Icy plumes of water vapour vented from Enceladus's 'tiger stripes'. - Photo Credit: NASA/JPL/Space Science Institute
Icy plumes of water vapour vented from Enceladus's 'tiger stripes'. - Photo Credit: NASA/JPL/Space Science Institute
On 12th March 2008, Cassini will swing by Saturn's moon Enceladus at an altitude of less than 100 kilometres at the point of closest approach. This will give scientists and unprecedented opportunity to study the plumes of water vapour emanating from the "tiger stripe" fissures near the moon's south pole, but it has also given the Cassini team pause for thought as to whether ice grains lofted by the jets could damage the spacecraft.

Dr Larry Esposito, who is presenting results of a study at the second European Planetary Science Congress in Potsdam on Thursday 23rd August, said, "These plumes were only discovered two years ago and we are just beginning to understand the mechanisms that cause them. A grain of ice or dust less than two millimetres across could cause significant damage to the Cassini spacecraft if it impacted with a sensitive area. We have used measurements taken with Cassini's UVIS instrument during a flyby of Enceladus in 2005 to try and understand the shape and density of the plumes and the processes that are causing them."
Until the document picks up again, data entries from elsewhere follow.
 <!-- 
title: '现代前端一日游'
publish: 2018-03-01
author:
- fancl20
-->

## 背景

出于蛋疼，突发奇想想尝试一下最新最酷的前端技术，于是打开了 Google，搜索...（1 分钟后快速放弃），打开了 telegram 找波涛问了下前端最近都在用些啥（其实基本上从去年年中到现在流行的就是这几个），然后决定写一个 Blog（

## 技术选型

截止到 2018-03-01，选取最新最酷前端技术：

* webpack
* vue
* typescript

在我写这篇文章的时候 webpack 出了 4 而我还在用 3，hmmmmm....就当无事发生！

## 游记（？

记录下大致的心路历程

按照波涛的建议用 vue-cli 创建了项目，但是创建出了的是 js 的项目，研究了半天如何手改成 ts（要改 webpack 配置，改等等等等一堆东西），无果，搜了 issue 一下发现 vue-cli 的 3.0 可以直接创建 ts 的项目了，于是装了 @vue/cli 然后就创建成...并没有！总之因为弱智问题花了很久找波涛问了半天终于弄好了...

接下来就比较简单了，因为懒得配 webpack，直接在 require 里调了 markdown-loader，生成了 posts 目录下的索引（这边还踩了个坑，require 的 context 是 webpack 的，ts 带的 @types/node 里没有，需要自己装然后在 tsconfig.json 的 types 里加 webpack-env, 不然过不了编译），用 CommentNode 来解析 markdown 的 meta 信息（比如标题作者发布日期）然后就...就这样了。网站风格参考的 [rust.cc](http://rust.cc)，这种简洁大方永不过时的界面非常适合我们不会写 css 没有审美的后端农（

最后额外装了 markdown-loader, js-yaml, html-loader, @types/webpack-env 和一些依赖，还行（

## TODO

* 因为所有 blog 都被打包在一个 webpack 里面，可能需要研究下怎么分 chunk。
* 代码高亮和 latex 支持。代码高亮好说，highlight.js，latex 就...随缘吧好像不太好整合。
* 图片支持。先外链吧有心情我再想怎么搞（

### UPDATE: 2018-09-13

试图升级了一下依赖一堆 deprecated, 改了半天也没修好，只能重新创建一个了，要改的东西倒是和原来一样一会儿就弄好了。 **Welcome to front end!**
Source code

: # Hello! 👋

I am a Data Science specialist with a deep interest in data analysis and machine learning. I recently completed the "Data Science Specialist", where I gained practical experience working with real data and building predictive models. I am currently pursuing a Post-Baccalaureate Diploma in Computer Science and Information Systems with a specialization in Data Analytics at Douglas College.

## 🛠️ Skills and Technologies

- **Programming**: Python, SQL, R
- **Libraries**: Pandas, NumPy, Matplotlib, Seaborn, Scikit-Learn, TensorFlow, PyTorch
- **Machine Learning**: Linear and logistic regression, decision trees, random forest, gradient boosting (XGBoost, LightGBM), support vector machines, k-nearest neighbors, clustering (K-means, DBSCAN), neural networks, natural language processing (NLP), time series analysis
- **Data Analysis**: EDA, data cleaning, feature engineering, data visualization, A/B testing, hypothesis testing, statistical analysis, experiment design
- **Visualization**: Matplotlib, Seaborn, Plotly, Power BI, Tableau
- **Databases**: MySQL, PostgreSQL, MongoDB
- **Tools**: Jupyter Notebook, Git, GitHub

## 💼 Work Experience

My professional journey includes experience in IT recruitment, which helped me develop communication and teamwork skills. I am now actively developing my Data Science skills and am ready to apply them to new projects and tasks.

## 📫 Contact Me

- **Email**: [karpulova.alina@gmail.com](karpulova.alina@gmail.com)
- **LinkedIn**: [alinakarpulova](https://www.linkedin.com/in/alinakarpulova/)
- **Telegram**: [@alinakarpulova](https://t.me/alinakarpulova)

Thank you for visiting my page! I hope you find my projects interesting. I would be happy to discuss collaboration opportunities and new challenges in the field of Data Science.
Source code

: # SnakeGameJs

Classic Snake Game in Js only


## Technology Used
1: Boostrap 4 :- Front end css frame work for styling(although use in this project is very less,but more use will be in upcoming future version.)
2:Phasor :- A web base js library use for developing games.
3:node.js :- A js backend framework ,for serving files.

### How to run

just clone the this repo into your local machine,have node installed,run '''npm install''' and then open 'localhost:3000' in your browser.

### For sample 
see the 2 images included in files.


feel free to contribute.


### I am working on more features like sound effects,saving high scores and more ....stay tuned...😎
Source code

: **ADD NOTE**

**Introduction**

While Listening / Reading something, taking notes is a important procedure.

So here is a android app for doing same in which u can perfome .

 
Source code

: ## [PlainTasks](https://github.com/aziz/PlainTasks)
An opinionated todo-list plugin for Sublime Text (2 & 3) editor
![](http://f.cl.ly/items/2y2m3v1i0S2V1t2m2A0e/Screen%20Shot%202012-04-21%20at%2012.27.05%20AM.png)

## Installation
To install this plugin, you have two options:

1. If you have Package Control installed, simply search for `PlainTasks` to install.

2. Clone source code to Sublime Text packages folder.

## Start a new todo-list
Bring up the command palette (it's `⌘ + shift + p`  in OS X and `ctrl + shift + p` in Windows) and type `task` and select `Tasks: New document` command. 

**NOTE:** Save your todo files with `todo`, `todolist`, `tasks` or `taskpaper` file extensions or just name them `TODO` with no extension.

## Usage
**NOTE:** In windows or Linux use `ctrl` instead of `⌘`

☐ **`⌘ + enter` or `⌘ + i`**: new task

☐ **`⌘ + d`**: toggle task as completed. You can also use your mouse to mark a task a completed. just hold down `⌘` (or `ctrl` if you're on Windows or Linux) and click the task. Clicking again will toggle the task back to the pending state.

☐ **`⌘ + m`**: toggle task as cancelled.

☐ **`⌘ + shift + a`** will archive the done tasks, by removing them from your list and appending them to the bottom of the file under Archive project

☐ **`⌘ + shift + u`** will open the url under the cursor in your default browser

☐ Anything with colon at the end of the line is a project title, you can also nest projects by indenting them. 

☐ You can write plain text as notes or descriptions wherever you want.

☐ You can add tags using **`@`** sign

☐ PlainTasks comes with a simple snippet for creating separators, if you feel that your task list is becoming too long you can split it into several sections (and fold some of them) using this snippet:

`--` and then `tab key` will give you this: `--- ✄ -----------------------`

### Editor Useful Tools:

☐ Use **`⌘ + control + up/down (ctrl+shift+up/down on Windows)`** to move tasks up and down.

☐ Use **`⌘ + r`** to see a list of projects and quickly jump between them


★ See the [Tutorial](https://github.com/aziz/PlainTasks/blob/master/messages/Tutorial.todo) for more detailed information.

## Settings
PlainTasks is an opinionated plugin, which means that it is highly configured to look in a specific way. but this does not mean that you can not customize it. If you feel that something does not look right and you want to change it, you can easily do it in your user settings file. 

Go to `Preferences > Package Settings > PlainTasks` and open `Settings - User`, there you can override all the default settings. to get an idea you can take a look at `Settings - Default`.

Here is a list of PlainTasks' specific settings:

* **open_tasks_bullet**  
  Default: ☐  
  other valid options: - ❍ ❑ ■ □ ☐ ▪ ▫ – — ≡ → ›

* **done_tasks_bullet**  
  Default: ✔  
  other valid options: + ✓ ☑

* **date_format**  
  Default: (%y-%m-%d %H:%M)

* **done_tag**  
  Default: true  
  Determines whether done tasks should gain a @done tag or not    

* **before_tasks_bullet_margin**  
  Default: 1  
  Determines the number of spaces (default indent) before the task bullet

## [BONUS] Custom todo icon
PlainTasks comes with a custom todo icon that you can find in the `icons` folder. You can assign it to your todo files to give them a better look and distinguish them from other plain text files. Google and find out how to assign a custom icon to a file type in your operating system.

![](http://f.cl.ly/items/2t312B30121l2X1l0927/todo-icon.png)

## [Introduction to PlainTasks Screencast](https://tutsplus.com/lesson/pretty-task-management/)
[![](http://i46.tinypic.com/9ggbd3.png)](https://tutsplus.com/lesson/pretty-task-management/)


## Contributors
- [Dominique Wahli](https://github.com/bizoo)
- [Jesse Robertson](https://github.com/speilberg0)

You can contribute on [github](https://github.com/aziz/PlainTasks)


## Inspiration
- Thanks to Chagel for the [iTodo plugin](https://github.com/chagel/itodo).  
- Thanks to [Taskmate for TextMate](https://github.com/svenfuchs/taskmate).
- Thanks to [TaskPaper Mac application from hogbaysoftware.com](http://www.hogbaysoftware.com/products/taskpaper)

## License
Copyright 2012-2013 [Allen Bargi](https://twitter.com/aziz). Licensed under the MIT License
Cassini's UVIS instrument was used to measure how much light from a star was absorbed when the star was obscured by the plumes, and this data used to calculate the amount of water vapour present in the column. Dr Esposito, who leads the UVIS instrument team, and colleagues at the University of Colorado developed simulations of the speeds and densities of particles in the plumes, based on emissions from multiple jets along each tiger stripe.

By comparing the results to the UVIS observations, they were able to calculate the average size of particles at the point where the plumes will be most dense during Cassini's March '08 encounter. Dr Esposito said, "Our results indicated that the average sized particle in the plume was less than a thousandth of the size that would cause damage, but we still needed to find out if high-pressure vents could send larger particles into the mix."

For a dangerous particle to be lofted by the plume, the mass of the particle must be equalled by the mass of the supporting column of water vapour. Dr Esposito has used two independent searches of the plumes, which could spot jets just 50 metres across with opacity of 10 percent.

Dr Esposito said, "In both these searches, we have seen no evidence for high-pressure jets. We estimate that the chance of Cassini being hit by a dangerously large particle appears to be no more than one in five hundred. Better measurements of the size distribution and its opacity would improve the model, but we think this is a conservative estimate. The chances are that Cassini should be unharmed by the flyby."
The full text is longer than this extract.